When I was a kid, we had a spelling bee every week in my class. Me or a kid named William always won.

This did not bother the nuns. They were not in the self-esteem business. The meek might inherit the earth, but only the good spellers were going to win the spelling bee. God hates people who fix fights.

As a prize, they used to give you a holy card.

If you're not old-school, anatomically repressed, no-talking-in-line, spelling-bee Catholic, let me explain "holy card."

A holy card is a piece of cardboard with a colorful picture of a saint on the front side along with the saint's name. On the back, there's usually a short prayer.

I got one for completing altar boy training, one for perfect attendance and one every couple of weeks at least for the spelling bee wins. There were 57 kids in my grade school homeroom. The nuns must have ordered holy cards by the bale, the way convenience stores order lottery tickets.
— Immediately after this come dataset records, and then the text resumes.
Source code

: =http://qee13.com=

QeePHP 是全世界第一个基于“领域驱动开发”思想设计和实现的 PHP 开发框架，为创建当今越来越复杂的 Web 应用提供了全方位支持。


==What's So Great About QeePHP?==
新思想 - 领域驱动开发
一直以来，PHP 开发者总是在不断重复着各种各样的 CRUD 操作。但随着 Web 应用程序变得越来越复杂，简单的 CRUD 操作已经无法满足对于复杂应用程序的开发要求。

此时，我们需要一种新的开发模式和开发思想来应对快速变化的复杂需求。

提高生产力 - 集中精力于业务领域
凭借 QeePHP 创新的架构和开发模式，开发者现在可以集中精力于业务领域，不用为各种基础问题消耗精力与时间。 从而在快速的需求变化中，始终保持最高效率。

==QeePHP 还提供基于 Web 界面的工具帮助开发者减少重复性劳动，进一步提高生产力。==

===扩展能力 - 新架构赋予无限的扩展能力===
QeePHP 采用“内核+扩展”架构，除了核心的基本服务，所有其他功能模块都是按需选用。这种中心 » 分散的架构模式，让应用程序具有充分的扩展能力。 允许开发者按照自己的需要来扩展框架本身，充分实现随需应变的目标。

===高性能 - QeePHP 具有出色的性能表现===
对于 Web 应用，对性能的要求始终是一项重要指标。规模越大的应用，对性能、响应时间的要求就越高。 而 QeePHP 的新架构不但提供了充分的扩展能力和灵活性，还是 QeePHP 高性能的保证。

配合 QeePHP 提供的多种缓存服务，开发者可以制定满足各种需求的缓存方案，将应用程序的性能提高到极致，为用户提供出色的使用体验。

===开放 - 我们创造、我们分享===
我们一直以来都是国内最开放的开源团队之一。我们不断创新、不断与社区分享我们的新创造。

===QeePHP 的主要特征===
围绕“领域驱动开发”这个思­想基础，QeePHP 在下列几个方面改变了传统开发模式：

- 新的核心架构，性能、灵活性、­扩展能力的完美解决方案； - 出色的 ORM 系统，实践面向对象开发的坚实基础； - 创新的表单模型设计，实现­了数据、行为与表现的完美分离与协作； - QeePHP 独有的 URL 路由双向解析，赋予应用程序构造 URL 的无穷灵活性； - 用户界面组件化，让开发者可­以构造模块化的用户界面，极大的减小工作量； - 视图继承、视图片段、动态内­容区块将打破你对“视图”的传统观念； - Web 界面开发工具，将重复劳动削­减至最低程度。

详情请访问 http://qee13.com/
They still make 'em, too. I get them mostly at funerals these days. The cards you get at funerals are laminated because it's a high-tech world now, but they follow the format, except the dead guy's name is somewhere on the card. My mother used to take funeral cards home and stick them in the corner of her vanity mirror. It reminded her of the last makeup job she'd get, when it would be put on her face by strangers. Kept her from getting proud.

Donald Trump, the dementia-ridden ex-president now trying to get back in and save everyone from overtime pay, just debuted a line of holy cards.

I call 'em "holy cards" because they sell for $99, and if you buy enough of 'em, you can even have dinner with Trump. The old holy cards worked the same way. Sure, they were free, but if you said the prayers on the back often enough, you got to have dinner with Christ and your dead grandparents. Every night. Forever.

 

If I ever see someone with a Trump holy card, I'm gonna break the guy's chops.

"What did you pay for that," I'll ask the guy. You paid $99, right?

"I got mine for free," I'll say. "You act right, you say the prayer on the back, you go to heaven.

"I think you got the cheap card," I'll tell the guy. "Sure, your card is digital, but it doesn't DO anything. Mine gets you in to meet Christ and all the Apostles. I can have a spelling bee with 'em if I want.

"Besides, you just bought yours. I had to DO something for mine. I had to go to my aunt's funeral. I had to complete altar boy training. In Latin. When I was 9."

Some things you can buy. Some things you gotta earn. Honor. Love. You can't buy that stuff. That's why the nuns didn't take money for the cards. Some things you can't buy, and some things you don't sell. It's good to learn that young.

The website for the cards calls 'em "trading cards," but I'm not making the trade. I'll keep my holy cards. They were too hard to get.

To find out more about Marc Dion, and read features by other Creators Syndicate writers and cartoonists, visit www.creators.com. Dion's latest book, a collection of his best columns, is called "Mean Old Liberal." It is available in paperback from Amazon.com and for Nook, Kindle, and iBooks.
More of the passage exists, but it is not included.